Relocalisations, changements de réglementation, taxes… Le Brexit, qui a été reporté au 30 juin 2019 par les députés britanniques, a déjà commencé à impacter le paysage de la finance mondiale à travers des transformations inéluctables du modèle européen.
Le Brexit n’est pas encore officiellement mis en place mais il provoque déjà de gros remous. Le Parlement britannique a rejeté le 12 mars pour la seconde fois l’accord de sortie de l’Union européenne négocié par leur Premier ministre Theresa May. Deux jours plus tard, le même parlement a voté le report du début effectif du Brexit qui n’aura donc pas lieu le 29 mars comme attendu.
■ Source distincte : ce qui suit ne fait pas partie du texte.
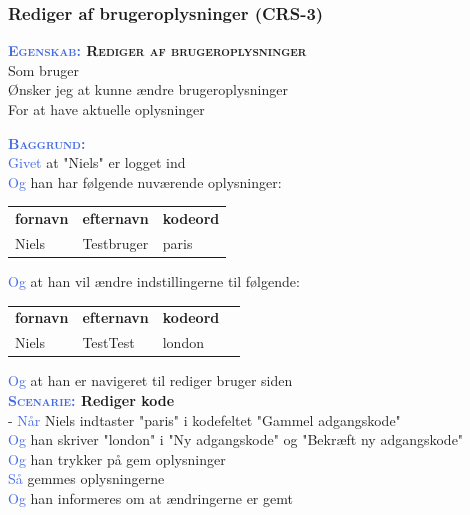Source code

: \subsubsection{Rediger af brugeroplysninger (CRS-3)} \label{sec:USRedigerBruger}
\textbf{\textsc{\textcolor{RoyalBlue}{Egenskab:} Rediger af brugeroplysninger}}\\
Som bruger\\
Ønsker jeg at kunne ændre brugeroplysninger\\
For at have aktuelle oplysninger

\textsc{\textcolor{RoyalBlue}{\textbf{Baggrund:}}}\\
\textcolor{RoyalBlue}{Givet} at "Niels" er logget ind\\
\textcolor{RoyalBlue}{Og} han har følgende nuværende oplysninger:\\
\begin{tabular}{| l | l | l |}
	\textbf{fornavn} & \textbf{efternavn} & \textbf{kodeord} \\
	Niels & Testbruger & paris \\
\end{tabular}
\newline \newline
\textcolor{RoyalBlue}{Og} at han vil ændre indstillingerne til følgende:\\
\begin{tabular}{| l | l | l | l |}
	\textbf{fornavn} & \textbf{efternavn} & \textbf{kodeord} \\
	Niels & TestTest & london \\
\end{tabular}
\newline \newline
\textcolor{RoyalBlue}{Og} at han er navigeret til rediger bruger siden \\

\textbf{\textsc{\textcolor{RoyalBlue}{Scenarie:}} Rediger kode}\\-
\textcolor{RoyalBlue}{Når} Niels indtaster "paris" i kodefeltet "Gammel adgangskode"\\
\textcolor{RoyalBlue}{Og} han skriver "london" i "Ny adgangskode" og "Bekræft ny adgangskode"\\
\textcolor{RoyalBlue}{Og} han trykker på gem oplysninger\\
\textcolor{RoyalBlue}{Så} gemmes oplysningerne\\
\textcolor{RoyalBlue}{Og} han informeres om at ændringerne er gemt \\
Un délai de trois mois au nom d’un report « technique » qui décalerait la prise d’effet de la sortie de l’UE du Royaume-Uni au 30 juin 2019.
Quoi qu’il en soit en termes de calendriers, la finance sera impactée de plein fouet par le Brexit et l’avenir ne dépendra pas des conditions de sortie négociées par le Royaume-Uni pour une raison très simple : le marché unique, répondant à une réglementation et un juge uniques, permet la circulation fluide des biens, des valeurs, des travailleurs et des citoyens européens. Avec le Brexit, les sujets de la reine Elizabeth et les entreprises domiciliées sur son territoire le quittent. Or, comme la finance dépend de ce marché unique et non de l’union douanière, les conséquences seront inéluctables.
Des délocalisations en masse
Du côté des banques installées depuis de longues années à la City, la majorité ont déjà entamé leurs manœuvres de délocalisations. Si elles espèrent encore un Brexit avec accord, elles considèrent l’avenir en misant sur le scénario d’un « no-deal », c’est-à-dire une sortie de l’UE sans accord. Chaque grande structure anticipe des plans autour de ses filiales présentes dans les autres pays européens. Bank of America, par exemple, a déjà amorcé son repli sur le continent afin de ne pas être évincé du marché unique le jour où le Brexit sera effectif. Un départ que la banque américaine considère « sans retour ».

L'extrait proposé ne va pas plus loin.